Astronomically speaking, November is a liminal month.  Each year we turn our clocks back, pull warmer coats and hats out of the closet, and prepare for the “long dark” as we watch daylight diminish and see the sun’s arc move lower in the sky.  November is also a liminal time within the Church Year.  It begins with the Feast of All Saints: remembering the faithful people of all times and places whose lives were captured by the gravity of grace, along with those individ­uals dear to us who, though no longer living, continue to impact our lives.  It ends with the Feast of Christ the King and the promise that in the end, evil will be vanquished and the Lamb who was slain will reign over a renewed heaven and earth. Finally, November is a liminal time within our common life: election time.  After all the speeches have been given, all the arguments made, all the ads posted and polls taken, it is, at last, decision time.  The texts and themes we’ll hear during November speak of End Times and counsel us not to become so swept up in the perils and predictions of the moment that we allow them to infect us with anxiety.  In the words of the great civil rights folk song, we are to “keep our eyes on the prize and hold on.”

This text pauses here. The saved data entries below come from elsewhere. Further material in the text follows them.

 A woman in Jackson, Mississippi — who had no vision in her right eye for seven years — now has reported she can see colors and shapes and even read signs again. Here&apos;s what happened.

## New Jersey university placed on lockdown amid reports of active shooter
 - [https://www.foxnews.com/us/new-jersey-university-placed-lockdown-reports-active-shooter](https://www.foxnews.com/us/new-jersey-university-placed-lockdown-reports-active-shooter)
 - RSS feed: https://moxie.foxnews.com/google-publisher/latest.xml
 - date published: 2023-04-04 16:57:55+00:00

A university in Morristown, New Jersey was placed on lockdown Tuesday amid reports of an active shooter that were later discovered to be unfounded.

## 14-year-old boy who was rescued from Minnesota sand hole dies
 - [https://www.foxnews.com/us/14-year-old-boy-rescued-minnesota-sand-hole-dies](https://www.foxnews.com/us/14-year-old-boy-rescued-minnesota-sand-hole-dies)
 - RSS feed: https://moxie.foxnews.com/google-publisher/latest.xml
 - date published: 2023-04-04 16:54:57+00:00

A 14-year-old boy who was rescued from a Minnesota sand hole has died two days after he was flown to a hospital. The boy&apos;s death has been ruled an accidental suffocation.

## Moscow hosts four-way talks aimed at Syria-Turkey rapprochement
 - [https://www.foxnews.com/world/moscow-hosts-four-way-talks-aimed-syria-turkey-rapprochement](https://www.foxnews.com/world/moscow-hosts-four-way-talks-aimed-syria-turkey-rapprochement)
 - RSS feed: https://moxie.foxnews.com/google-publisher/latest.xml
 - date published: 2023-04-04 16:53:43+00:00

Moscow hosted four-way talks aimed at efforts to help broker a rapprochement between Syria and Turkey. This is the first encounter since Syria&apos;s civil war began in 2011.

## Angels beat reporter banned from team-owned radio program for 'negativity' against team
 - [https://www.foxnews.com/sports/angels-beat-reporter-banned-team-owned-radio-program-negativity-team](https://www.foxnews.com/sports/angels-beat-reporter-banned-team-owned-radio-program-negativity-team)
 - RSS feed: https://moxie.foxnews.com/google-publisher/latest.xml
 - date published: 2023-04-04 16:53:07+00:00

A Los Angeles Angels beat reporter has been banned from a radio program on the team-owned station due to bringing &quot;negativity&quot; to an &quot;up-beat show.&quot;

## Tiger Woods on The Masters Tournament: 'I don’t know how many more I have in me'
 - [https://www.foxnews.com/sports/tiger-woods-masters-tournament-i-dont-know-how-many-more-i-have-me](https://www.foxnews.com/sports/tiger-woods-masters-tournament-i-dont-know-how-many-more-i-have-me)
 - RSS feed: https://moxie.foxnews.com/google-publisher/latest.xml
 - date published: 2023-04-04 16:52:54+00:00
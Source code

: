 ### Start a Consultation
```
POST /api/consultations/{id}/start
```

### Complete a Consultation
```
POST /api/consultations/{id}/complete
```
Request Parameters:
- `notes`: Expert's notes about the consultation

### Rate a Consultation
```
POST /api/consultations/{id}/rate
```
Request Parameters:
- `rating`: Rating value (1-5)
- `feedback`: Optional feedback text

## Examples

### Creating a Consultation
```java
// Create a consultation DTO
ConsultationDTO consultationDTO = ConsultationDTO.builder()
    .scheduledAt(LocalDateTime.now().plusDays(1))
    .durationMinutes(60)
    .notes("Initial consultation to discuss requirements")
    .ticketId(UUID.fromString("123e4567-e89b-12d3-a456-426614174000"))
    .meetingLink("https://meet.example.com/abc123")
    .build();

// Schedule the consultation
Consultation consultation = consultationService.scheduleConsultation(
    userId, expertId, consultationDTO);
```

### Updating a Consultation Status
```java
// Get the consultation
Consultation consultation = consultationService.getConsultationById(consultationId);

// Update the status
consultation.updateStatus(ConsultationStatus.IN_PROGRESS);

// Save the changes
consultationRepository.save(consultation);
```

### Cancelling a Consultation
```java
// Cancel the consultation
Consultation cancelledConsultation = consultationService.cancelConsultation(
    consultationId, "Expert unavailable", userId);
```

St. Paul, writing from prison (quote above), invited the Christians of Philippi to put the circumstances they faced into a larger frame by focusing each day on “whatever is true, honorable, just, pure, pleasing, commendable, excellent, and worthy of praise.” “Keep on doing the things that you have learned and received and heard and seen in me,” says Paul, “and the God of peace will be with you.”

As we countdown to one of the more contentious and consequential presidential elections in American history, we do well to take Paul’s dose of wisdom and make it our own.  Whatever the world may look like in the days and weeks after November 3rd, God will still be there with his promises, and our mission as a congregation will still be be­fore us: TO CULTIVATE FAITH AND TRUST IN OUR LIFE TOGETHER, TO DISCERN GOD’S CHALLENGE INTO UNFAMILIAR PLACES, AND TO VENTURE BEYOND OURSELVES SO ALL PEOPLE WILL EXPERIENCE GOD’S LOVE. [PLC Mission state­ment]  “Remember who you are and what it means to be a community in Christ,” says Paul, and that is indeed what you and I, together, are to be about.

The COMMUNITY PRAYER VIGIL we will host at Peace the evening of November 3rd, All Saints Sunday, is one way we’ll walk that talk.  Against all the hyperbolic, offensive, and controversial language of this campaign season, we will offer a counterpoint: space for contemplation and prayer; for lighting candles and keeping hope burning, “come what may.”